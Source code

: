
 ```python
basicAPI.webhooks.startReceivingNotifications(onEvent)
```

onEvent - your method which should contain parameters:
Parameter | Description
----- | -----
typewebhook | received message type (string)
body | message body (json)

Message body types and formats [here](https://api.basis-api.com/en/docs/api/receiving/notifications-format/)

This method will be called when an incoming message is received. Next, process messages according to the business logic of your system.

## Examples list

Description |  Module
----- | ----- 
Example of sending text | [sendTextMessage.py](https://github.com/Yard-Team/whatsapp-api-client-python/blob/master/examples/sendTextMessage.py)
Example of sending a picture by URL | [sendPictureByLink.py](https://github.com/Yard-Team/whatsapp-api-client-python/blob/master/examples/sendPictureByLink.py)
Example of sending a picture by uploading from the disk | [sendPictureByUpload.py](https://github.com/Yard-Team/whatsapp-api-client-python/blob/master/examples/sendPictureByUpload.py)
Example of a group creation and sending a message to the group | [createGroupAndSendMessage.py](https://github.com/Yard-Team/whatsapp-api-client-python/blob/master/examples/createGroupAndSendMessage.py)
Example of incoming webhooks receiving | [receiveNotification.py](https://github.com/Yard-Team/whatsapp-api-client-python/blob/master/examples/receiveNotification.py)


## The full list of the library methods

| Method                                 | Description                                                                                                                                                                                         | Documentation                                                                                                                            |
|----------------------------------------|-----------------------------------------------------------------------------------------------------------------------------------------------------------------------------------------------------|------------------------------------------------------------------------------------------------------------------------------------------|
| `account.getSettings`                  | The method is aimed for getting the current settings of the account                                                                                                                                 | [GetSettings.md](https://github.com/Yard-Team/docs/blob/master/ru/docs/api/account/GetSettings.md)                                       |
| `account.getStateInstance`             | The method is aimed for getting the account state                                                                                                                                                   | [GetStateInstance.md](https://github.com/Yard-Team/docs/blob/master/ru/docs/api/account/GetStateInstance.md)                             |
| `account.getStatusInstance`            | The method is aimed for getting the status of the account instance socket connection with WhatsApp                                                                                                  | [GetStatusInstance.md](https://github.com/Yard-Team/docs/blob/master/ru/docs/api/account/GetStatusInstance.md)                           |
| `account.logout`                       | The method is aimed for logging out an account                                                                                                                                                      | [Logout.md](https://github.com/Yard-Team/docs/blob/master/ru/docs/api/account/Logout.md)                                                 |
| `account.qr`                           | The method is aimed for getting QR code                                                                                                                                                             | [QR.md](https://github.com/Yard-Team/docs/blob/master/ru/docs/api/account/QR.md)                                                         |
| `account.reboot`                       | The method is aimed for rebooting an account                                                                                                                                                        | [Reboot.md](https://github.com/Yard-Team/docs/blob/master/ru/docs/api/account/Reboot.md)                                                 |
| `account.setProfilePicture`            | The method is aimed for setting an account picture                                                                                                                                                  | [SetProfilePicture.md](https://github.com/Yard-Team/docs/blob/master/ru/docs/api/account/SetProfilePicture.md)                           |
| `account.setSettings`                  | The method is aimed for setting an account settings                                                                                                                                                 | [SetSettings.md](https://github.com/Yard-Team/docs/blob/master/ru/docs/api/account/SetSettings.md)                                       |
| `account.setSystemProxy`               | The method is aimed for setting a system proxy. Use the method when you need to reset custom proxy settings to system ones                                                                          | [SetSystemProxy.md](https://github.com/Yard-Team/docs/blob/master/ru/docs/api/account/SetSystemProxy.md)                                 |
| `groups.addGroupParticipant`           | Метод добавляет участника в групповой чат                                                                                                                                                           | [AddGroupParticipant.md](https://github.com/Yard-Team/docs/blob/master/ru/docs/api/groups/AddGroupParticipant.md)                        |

### BRIEF
Whenever the string "received" shows up in a line above, copy that line.

### RESULT OF THIS TASK
typewebhook | received message type (string)
This method will be called when an incoming message is received. Next, process messages according to the business logic of your system.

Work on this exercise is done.